The War Zone

de Tim Roth
Quinzaine des Réalisateurs

Portrait d'une victime

 

Si choisir de traiter à l'écran du thème de l'inceste ne constitue pas en soi une réelle nouveauté, la frontalité de la démarche de ce film aura de quoi étonner -sinon choquer - de nombreux spectateurs. L'histoire de cette famille londonienne nouvellement implantée dans la morne campagne du Devon ne laissera effectivement qu'une place minime et de courte durée au mécanisme du doute, en escamotant au milieu du récit les éventuelles conjectures accompagnant souvent la découverte progressive et horrifiante d'un secret parfois montré comme très équivoque.
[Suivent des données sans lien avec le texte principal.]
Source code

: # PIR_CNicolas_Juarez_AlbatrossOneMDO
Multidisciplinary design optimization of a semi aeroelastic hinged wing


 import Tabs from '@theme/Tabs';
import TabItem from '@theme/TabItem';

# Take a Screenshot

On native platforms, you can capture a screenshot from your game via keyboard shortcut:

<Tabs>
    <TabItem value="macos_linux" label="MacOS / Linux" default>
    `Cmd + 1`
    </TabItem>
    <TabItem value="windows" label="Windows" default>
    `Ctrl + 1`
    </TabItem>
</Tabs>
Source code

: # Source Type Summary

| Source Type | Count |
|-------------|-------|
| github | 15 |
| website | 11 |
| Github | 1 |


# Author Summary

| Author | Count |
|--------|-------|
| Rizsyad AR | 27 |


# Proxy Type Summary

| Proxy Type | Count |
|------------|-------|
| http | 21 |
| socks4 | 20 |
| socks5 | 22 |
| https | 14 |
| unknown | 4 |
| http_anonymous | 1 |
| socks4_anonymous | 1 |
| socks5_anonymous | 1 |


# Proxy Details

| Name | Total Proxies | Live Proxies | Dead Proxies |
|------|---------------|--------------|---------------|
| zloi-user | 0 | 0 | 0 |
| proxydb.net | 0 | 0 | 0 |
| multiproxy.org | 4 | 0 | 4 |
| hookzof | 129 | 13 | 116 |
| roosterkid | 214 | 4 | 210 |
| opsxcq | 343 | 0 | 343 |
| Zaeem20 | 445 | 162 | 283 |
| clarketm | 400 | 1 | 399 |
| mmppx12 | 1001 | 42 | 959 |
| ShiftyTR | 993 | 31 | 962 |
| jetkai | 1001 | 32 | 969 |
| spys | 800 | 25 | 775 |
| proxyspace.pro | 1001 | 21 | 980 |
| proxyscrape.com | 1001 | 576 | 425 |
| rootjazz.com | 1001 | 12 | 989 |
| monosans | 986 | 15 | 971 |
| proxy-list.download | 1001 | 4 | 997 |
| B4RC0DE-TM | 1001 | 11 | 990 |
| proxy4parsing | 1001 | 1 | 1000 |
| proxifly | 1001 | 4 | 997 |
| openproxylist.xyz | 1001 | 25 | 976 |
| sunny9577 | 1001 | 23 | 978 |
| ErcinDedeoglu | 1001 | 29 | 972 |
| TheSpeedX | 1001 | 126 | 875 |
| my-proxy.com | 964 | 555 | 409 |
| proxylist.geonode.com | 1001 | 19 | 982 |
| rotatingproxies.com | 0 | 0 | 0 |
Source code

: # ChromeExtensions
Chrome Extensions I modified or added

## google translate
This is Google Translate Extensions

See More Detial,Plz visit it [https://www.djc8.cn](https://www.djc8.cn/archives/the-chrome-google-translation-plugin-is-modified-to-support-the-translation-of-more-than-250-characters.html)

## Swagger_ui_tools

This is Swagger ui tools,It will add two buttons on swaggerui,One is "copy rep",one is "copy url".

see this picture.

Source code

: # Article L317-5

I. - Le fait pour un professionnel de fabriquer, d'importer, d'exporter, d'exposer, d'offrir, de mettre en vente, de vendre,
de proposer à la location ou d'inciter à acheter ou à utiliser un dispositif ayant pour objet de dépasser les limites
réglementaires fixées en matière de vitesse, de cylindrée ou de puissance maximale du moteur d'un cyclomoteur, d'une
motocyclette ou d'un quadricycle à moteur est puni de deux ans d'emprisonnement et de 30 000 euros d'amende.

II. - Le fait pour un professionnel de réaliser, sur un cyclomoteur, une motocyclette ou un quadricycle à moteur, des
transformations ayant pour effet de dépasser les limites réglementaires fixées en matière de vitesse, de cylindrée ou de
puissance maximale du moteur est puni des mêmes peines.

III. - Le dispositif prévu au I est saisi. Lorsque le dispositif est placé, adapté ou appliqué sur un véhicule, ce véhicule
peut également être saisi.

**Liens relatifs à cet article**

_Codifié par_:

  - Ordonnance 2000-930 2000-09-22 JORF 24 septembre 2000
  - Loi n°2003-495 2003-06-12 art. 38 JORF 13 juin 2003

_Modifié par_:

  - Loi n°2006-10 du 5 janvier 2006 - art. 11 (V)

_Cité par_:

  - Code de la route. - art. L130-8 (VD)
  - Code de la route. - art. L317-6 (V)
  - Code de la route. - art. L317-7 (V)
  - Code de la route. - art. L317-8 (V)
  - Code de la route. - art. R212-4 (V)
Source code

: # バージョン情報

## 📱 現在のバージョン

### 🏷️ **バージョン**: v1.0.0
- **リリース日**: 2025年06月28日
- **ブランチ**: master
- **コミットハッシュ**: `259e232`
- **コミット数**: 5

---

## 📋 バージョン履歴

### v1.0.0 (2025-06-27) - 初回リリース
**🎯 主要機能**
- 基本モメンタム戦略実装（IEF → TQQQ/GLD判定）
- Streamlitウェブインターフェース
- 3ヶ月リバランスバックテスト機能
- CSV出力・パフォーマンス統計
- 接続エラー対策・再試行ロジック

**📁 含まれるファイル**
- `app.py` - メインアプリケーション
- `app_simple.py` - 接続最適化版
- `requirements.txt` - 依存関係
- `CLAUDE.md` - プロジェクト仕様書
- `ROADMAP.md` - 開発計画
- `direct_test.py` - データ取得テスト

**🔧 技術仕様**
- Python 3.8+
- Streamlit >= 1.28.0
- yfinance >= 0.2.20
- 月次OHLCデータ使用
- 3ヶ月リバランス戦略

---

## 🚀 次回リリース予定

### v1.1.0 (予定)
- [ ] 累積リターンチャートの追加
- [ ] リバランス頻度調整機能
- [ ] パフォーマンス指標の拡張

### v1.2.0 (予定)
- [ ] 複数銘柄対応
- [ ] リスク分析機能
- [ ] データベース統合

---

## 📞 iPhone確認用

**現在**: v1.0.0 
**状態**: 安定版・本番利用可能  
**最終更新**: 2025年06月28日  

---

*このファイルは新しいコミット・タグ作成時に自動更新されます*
Ici, le point de vue (à la fois narratif et moral) demeurera de bout en bout celui de Tom, adolescent envahi par l'acné et par la solitude, et l'on sera très vite partie prenante dans cette quête terrible et désespérée d'une vérité et d'une justice dont on sait pourtant par avance qu'elles ne répareront rien de ce qui, irréversiblement, a eu lieu.
Du reste, c'est bien un lieu qui est chargé de concentrer au coeur du film toute la charge à la fois dramatique et symbolique de cette tragédie :

dressé sur un promontoire rocheux face à la grisaille de l'océan, un bunker impose au regard sa masse inébranlable et son volume anguleux. C'est à l'intérieur de cet abri que Tom se réfugie parfois, comme pour s'envelopper d'un blindage de béton armé et échapper ainsi aux tourments provoqués par les soupçons qu'il nourrit au sujet de son père. Or, ce lieu de protection devient, par un troublant effet de réversion, le théâtre même de la scène irrespirable qui coupe le film en son milieu. Ce n'est d'ailleurs pas un des moindres mérites de la mise en scène inspirée et vigilante de Tim Roth, que d'avoir su appréhender, par un usage mesuré de la profondeur de champ et des mouvements de caméra, tout ce que cet endroit cristallise d'obscurité et de violence, transformant ainsi un élément du décor en une sorte d'instance narrative à part entière. Mais la grande réussite de The War Zone tient sans doute au maintien jamais pris en défaut d'une lucidité qui habite constamment le propos du cinéaste : aussi n'est-il pas étonnant que Jessie, soeur aînée de Tom et victime de l'inceste paternel, soit une personne presque adulte et non une jeune enfant.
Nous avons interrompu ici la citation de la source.